> _Task objective_
Give the entries again exactly. Skip the pictures.

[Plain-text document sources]
════════════════════

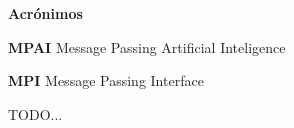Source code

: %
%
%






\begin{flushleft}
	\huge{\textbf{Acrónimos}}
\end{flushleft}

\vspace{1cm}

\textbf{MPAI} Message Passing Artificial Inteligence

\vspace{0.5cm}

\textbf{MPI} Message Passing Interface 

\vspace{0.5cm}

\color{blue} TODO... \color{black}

════════════════════

> _Your response_
Source code

: %
%
%






\begin{flushleft}
	\huge{\textbf{Acrónimos}}
\end{flushleft}

\vspace{1cm}

\textbf{MPAI} Message Passing Artificial Inteligence

\vspace{0.5cm}

\textbf{MPI} Message Passing Interface 

\vspace{0.5cm}

\color{blue} TODO... \color{black}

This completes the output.